*413On Petition for a Rehearing.
Howard, J.The appellant asks for a rehearing in this case, still insisting that the evidence given by the witnesses Reuben A. Riley, Jerome Black, and Dr. Kelsey was improperly admitted. The questions presented have already been fully considered by the court, except, perhaps, the additional reason, now more fully brought forward by appellant, why the testimony of the witness Riley should not have been received — that it was not good under the theory of the complaint.
The complaint charged that at the time of the accident the train was running across a street in the city of Greenfield at a “dangerous, reckless, and unusual rate of speed of fifty miles an hour over and across said street where a great many persons were passing and crossing.” And appellant contends that the complaint thus “presents the cause of action upon the theory that the appellant was not in the habit of so running her trains, but that the rate of speed charged at the time of the accident was unusual.”

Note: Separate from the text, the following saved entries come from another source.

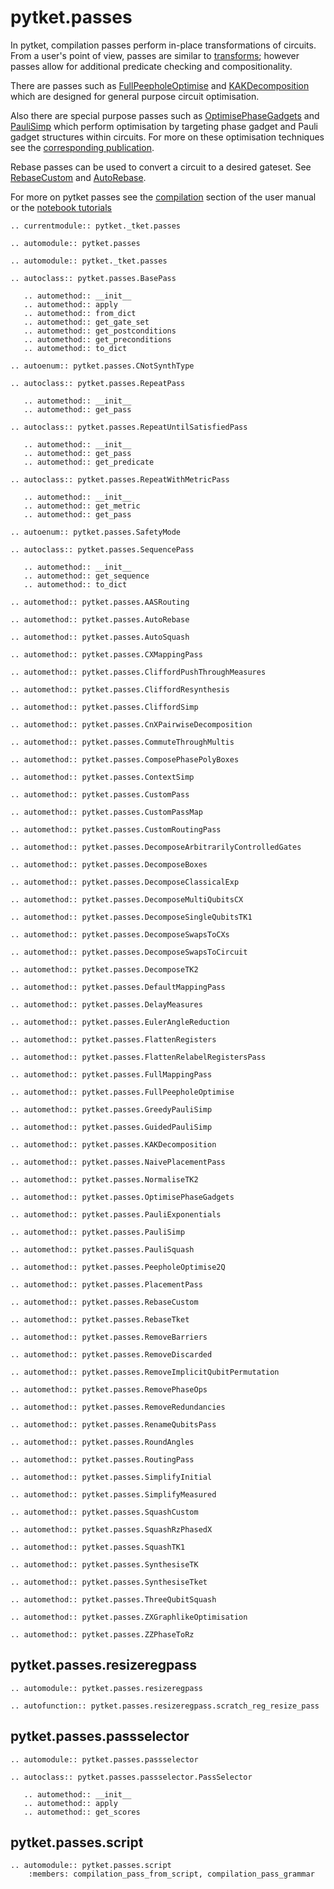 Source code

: # pytket.passes

In pytket, compilation passes perform in-place transformations of circuits. From a user's point of view, passes are similar to [transforms](https://docs.quantinuum.com/tket/api-docs/transform.html); however passes allow for additional predicate checking and compositionality.

There are passes such as [FullPeepholeOptimise](https://docs.quantinuum.com/tket/api-docs/passes.html#pytket.passes.FullPeepholeOptimise) and [KAKDecomposition](https://docs.quantinuum.com/tket/api-docs/passes.html#pytket.passes.KAKDecomposition) which are designed for general purpose circuit optimisation.

Also there are special purpose passes such as [OptimisePhaseGadgets](https://docs.quantinuum.com/tket/api-docs/passes.html#pytket.passes.OptimisePhaseGadgets) and [PauliSimp](https://docs.quantinuum.com/tket/api-docs/passes.html#pytket.passes.PauliSimp) which perform optimisation by targeting phase gadget and Pauli gadget structures within circuits. For more on these optimisation techniques see the [corresponding publication](https://arxiv.org/abs/1906.01734).

Rebase passes can be used to convert a circuit to a desired gateset. See [RebaseCustom](https://docs.quantinuum.com/tket/api-docs/passes.html#pytket.passes.RebaseCustom) and [AutoRebase](https://docs.quantinuum.com/tket/api-docs/passes.html#pytket._tket.passes.AutoRebase).

For more on pytket passes see the [compilation](https://docs.quantinuum.com/tket/user-guide/manual/manual_compiler.html) section of the user manual or the [notebook tutorials](https://docs.quantinuum.com/tket/examples)

```{eval-rst}
.. currentmodule:: pytket._tket.passes
```

```{eval-rst}
.. automodule:: pytket.passes
```

```{eval-rst}
.. automodule:: pytket._tket.passes
```

```{eval-rst}
.. autoclass:: pytket.passes.BasePass

   .. automethod:: __init__
   .. automethod:: apply
   .. automethod:: from_dict
   .. automethod:: get_gate_set
   .. automethod:: get_postconditions
   .. automethod:: get_preconditions
   .. automethod:: to_dict
```

```{eval-rst}
.. autoenum:: pytket.passes.CNotSynthType
```

```{eval-rst}
.. autoclass:: pytket.passes.RepeatPass

   .. automethod:: __init__
   .. automethod:: get_pass
```

```{eval-rst}
.. autoclass:: pytket.passes.RepeatUntilSatisfiedPass

   .. automethod:: __init__
   .. automethod:: get_pass
   .. automethod:: get_predicate
```

```{eval-rst}
.. autoclass:: pytket.passes.RepeatWithMetricPass

   .. automethod:: __init__
   .. automethod:: get_metric
   .. automethod:: get_pass
```

```{eval-rst}
.. autoenum:: pytket.passes.SafetyMode
```

```{eval-rst}
.. autoclass:: pytket.passes.SequencePass

   .. automethod:: __init__
   .. automethod:: get_sequence
   .. automethod:: to_dict
```

```{eval-rst}
.. automethod:: pytket.passes.AASRouting
```

```{eval-rst}
.. automethod:: pytket.passes.AutoRebase
```

```{eval-rst}
.. automethod:: pytket.passes.AutoSquash
```

```{eval-rst}
.. automethod:: pytket.passes.CXMappingPass
```

```{eval-rst}
.. automethod:: pytket.passes.CliffordPushThroughMeasures
```

```{eval-rst}
.. automethod:: pytket.passes.CliffordResynthesis
```

```{eval-rst}
.. automethod:: pytket.passes.CliffordSimp
```

```{eval-rst}
.. automethod:: pytket.passes.CnXPairwiseDecomposition
```

```{eval-rst}
.. automethod:: pytket.passes.CommuteThroughMultis
```

```{eval-rst}
.. automethod:: pytket.passes.ComposePhasePolyBoxes
```

```{eval-rst}
.. automethod:: pytket.passes.ContextSimp
```

```{eval-rst}
.. automethod:: pytket.passes.CustomPass
```

```{eval-rst}
.. automethod:: pytket.passes.CustomPassMap
```

```{eval-rst}
.. automethod:: pytket.passes.CustomRoutingPass
```

```{eval-rst}
.. automethod:: pytket.passes.DecomposeArbitrarilyControlledGates
```

```{eval-rst}
.. automethod:: pytket.passes.DecomposeBoxes
```

```{eval-rst}
.. automethod:: pytket.passes.DecomposeClassicalExp
```

```{eval-rst}
.. automethod:: pytket.passes.DecomposeMultiQubitsCX
```

```{eval-rst}
.. automethod:: pytket.passes.DecomposeSingleQubitsTK1
```

```{eval-rst}
.. automethod:: pytket.passes.DecomposeSwapsToCXs
```

```{eval-rst}
.. automethod:: pytket.passes.DecomposeSwapsToCircuit
```

```{eval-rst}
.. automethod:: pytket.passes.DecomposeTK2
```

```{eval-rst}
.. automethod:: pytket.passes.DefaultMappingPass
```

```{eval-rst}
.. automethod:: pytket.passes.DelayMeasures
```

```{eval-rst}
.. automethod:: pytket.passes.EulerAngleReduction
```

```{eval-rst}
.. automethod:: pytket.passes.FlattenRegisters
```

```{eval-rst}
.. automethod:: pytket.passes.FlattenRelabelRegistersPass
```

```{eval-rst}
.. automethod:: pytket.passes.FullMappingPass
```

```{eval-rst}
.. automethod:: pytket.passes.FullPeepholeOptimise
```

```{eval-rst}
.. automethod:: pytket.passes.GreedyPauliSimp
```

```{eval-rst}
.. automethod:: pytket.passes.GuidedPauliSimp
```

```{eval-rst}
.. automethod:: pytket.passes.KAKDecomposition
```

```{eval-rst}
.. automethod:: pytket.passes.NaivePlacementPass
```

```{eval-rst}
.. automethod:: pytket.passes.NormaliseTK2
```

```{eval-rst}
.. automethod:: pytket.passes.OptimisePhaseGadgets
```

```{eval-rst}
.. automethod:: pytket.passes.PauliExponentials
```

```{eval-rst}
.. automethod:: pytket.passes.PauliSimp
```

```{eval-rst}
.. automethod:: pytket.passes.PauliSquash
```

```{eval-rst}
.. automethod:: pytket.passes.PeepholeOptimise2Q
```

```{eval-rst}
.. automethod:: pytket.passes.PlacementPass
```

```{eval-rst}
.. automethod:: pytket.passes.RebaseCustom
```

```{eval-rst}
.. automethod:: pytket.passes.RebaseTket
```

```{eval-rst}
.. automethod:: pytket.passes.RemoveBarriers
```

```{eval-rst}
.. automethod:: pytket.passes.RemoveDiscarded
```

```{eval-rst}
.. automethod:: pytket.passes.RemoveImplicitQubitPermutation
```

```{eval-rst}
.. automethod:: pytket.passes.RemovePhaseOps
```

```{eval-rst}
.. automethod:: pytket.passes.RemoveRedundancies
```

```{eval-rst}
.. automethod:: pytket.passes.RenameQubitsPass
```

```{eval-rst}
.. automethod:: pytket.passes.RoundAngles
```

```{eval-rst}
.. automethod:: pytket.passes.RoutingPass
```

```{eval-rst}
.. automethod:: pytket.passes.SimplifyInitial
```

```{eval-rst}
.. automethod:: pytket.passes.SimplifyMeasured
```

```{eval-rst}
.. automethod:: pytket.passes.SquashCustom
```

```{eval-rst}
.. automethod:: pytket.passes.SquashRzPhasedX
```

```{eval-rst}
.. automethod:: pytket.passes.SquashTK1
```

```{eval-rst}
.. automethod:: pytket.passes.SynthesiseTK
```

```{eval-rst}
.. automethod:: pytket.passes.SynthesiseTket
```

```{eval-rst}
.. automethod:: pytket.passes.ThreeQubitSquash
```

```{eval-rst}
.. automethod:: pytket.passes.ZXGraphlikeOptimisation
```

```{eval-rst}
.. automethod:: pytket.passes.ZZPhaseToRz
```

## pytket.passes.resizeregpass

```{eval-rst}
.. automodule:: pytket.passes.resizeregpass
```

```{eval-rst}
.. autofunction:: pytket.passes.resizeregpass.scratch_reg_resize_pass
```

## pytket.passes.passselector

```{eval-rst}
.. automodule:: pytket.passes.passselector
```

```{eval-rst}
.. autoclass:: pytket.passes.passselector.PassSelector

   .. automethod:: __init__
   .. automethod:: apply
   .. automethod:: get_scores
```

## pytket.passes.script

```{eval-rst}
.. automodule:: pytket.passes.script
    :members: compilation_pass_from_script, compilation_pass_grammar
```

We are of opinion that this is not a correct interpretation of the theory of the complaint. The negligence charged on this point is the running of the train over a street of a city, where many people were passing and crossing, at a dangerous, reckless, and unusual rate of speed of fifty miles per hour. That is, in effect, that fifty miles an hour, across a much frequented street of a city, is a dangerous, reckless, and unusual rate of speed. It is indeed a matter of common knowledge that such a rate of speed of trains in cities is extremely unusual, and always reckless and dangerous. We think that counsel for appellant misapprehended the force of the word unusual as used in the complaint.
We have found nothing in the able brief filed by ap*414pellant that would change the opinion already rendered. Indeed the verdict is amply supported without considering any of'the evidence objected to.
Filed May 17,1893.The petition for a rehearing is accordingly overruled.